Gauteng Health MEC Dr Gwen Ramokgopa says the department is taking lessons from the Life Esidimeni tragedy, which claimed the lives of over 130 mental health patients.
Briefing the Portfolio Committee on Health on Tuesday night, Ramokgopa said the provincial department has put in place a risk register to avoid a similar tragedy from happening again.
“The department is taking lessons from the Life Esidimeni tragedy, that things can go wrong - even if there are areas of good performance.
“We have a risk register, which also includes issues that we can pick up early to avoid the Life Esidimeni tragedy that happened through the mental health programme, a project that horribly went wrong,” she said.
This comes after retired Deputy Chief Justice Dikgang Moseneke handed down an arbitration award of R160.64 million to the 135 families of Life Esidimeni mental health patients, who suffered and died tragically.

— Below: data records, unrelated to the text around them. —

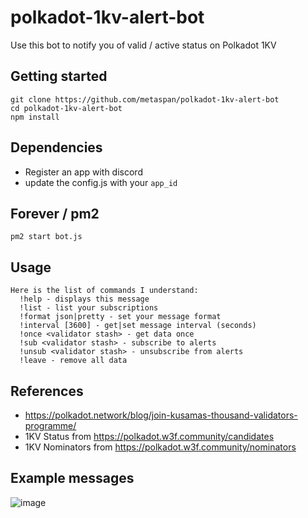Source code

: # polkadot-1kv-alert-bot

Use this bot to notify you of valid / active status on Polkadot 1KV

## Getting started

```
git clone https://github.com/metaspan/polkadot-1kv-alert-bot
cd polkadot-1kv-alert-bot
npm install
```

## Dependencies

- Register an app with discord
- update the config.js with your `app_id`

## Forever / pm2

`pm2 start bot.js`

## Usage

```
Here is the list of commands I understand:
  !help - displays this message
  !list - list your subscriptions
  !format json|pretty - set your message format
  !interval [3600] - get|set message interval (seconds)
  !once <validator stash> - get data once
  !sub <validator stash> - subscribe to alerts
  !unsub <validator stash> - unsubscribe from alerts
  !leave - remove all data
```

## References

- https://polkadot.network/blog/join-kusamas-thousand-validators-programme/
- 1KV Status from https://polkadot.w3f.community/candidates
- 1KV Nominators from https://polkadot.w3f.community/nominators

## Example messages

![image](https://user-images.githubusercontent.com/1845970/172218717-65e69252-9cb4-4cee-a92e-95d3679a0ad7.png)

With the deadline for the payment of the arbitration award set for 19 June, Dr Ramokgopa said speculation that the payment of the award would come from other provincial departments was “not correct”.
“The payment will be from Gauteng and not necessarily from the [provincial] Department of Health, but from the Gauteng Provincial Government and indeed, the Gauteng Provincial Government has looked at the possibility of going to National Treasury, not necessarily the National Department of Health, so other departments of health will not be affected by the award,” she said.
Recovery plan to strengthen the health system
Ramokgopa said the provincial department has set itself a target of addressing shortcomings in the province’s healthcare system through a five-step approach.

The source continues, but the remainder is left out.